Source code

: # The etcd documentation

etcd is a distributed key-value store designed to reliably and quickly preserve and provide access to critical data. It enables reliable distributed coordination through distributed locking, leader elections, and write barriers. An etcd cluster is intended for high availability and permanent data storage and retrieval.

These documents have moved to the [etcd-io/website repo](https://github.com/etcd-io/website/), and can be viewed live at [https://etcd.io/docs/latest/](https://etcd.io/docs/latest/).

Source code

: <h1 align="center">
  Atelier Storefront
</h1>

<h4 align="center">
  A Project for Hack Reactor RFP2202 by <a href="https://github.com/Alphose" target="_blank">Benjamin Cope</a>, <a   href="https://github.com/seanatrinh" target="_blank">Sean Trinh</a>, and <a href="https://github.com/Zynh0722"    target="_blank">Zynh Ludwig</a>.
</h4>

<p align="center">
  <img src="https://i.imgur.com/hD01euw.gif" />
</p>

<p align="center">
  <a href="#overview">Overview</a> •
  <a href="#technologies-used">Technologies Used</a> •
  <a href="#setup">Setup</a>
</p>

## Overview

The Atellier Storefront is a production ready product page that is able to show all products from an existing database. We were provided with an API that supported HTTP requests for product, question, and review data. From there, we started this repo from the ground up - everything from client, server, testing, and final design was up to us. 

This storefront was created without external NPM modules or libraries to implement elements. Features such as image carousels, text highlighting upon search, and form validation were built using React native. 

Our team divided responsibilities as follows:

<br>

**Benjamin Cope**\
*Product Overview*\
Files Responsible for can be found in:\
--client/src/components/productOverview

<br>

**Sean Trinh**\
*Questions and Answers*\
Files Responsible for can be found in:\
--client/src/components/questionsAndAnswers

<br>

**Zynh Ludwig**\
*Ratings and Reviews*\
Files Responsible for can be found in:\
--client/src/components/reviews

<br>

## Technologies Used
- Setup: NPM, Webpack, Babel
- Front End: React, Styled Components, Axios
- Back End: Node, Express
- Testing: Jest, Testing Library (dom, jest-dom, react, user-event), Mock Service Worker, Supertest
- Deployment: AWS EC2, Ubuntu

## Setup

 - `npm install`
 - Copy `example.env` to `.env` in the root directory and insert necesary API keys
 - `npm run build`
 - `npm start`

● ● ● ● ● ● ●

▸ INSTRUCTIONS FOR THE TASK: Return every record above. Copy each one exactly.

▸ TASK RESULT:
Source code

: # The etcd documentation

etcd is a distributed key-value store designed to reliably and quickly preserve and provide access to critical data. It enables reliable distributed coordination through distributed locking, leader elections, and write barriers. An etcd cluster is intended for high availability and permanent data storage and retrieval.

These documents have moved to the [etcd-io/website repo](https://github.com/etcd-io/website/), and can be viewed live at [https://etcd.io/docs/latest/](https://etcd.io/docs/latest/).

Source code

: <h1 align="center">
  Atelier Storefront
</h1>

<h4 align="center">
  A Project for Hack Reactor RFP2202 by <a href="https://github.com/Alphose" target="_blank">Benjamin Cope</a>, <a   href="https://github.com/seanatrinh" target="_blank">Sean Trinh</a>, and <a href="https://github.com/Zynh0722"    target="_blank">Zynh Ludwig</a>.
</h4>

<p align="center">
  <img src="https://i.imgur.com/hD01euw.gif" />
</p>

<p align="center">
  <a href="#overview">Overview</a> •
  <a href="#technologies-used">Technologies Used</a> •
  <a href="#setup">Setup</a>
</p>

## Overview

The Atellier Storefront is a production ready product page that is able to show all products from an existing database. We were provided with an API that supported HTTP requests for product, question, and review data. From there, we started this repo from the ground up - everything from client, server, testing, and final design was up to us. 

This storefront was created without external NPM modules or libraries to implement elements. Features such as image carousels, text highlighting upon search, and form validation were built using React native. 

Our team divided responsibilities as follows:

<br>

**Benjamin Cope**\
*Product Overview*\
Files Responsible for can be found in:\
--client/src/components/productOverview

<br>

**Sean Trinh**\
*Questions and Answers*\
Files Responsible for can be found in:\
--client/src/components/questionsAndAnswers

<br>

**Zynh Ludwig**\
*Ratings and Reviews*\
Files Responsible for can be found in:\
--client/src/components/reviews

<br>

## Technologies Used
- Setup: NPM, Webpack, Babel
- Front End: React, Styled Components, Axios
- Back End: Node, Express
- Testing: Jest, Testing Library (dom, jest-dom, react, user-event), Mock Service Worker, Supertest
- Deployment: AWS EC2, Ubuntu

## Setup

 - `npm install`
 - Copy `example.env` to `.env` in the root directory and insert necesary API keys
 - `npm run build`
 - `npm start`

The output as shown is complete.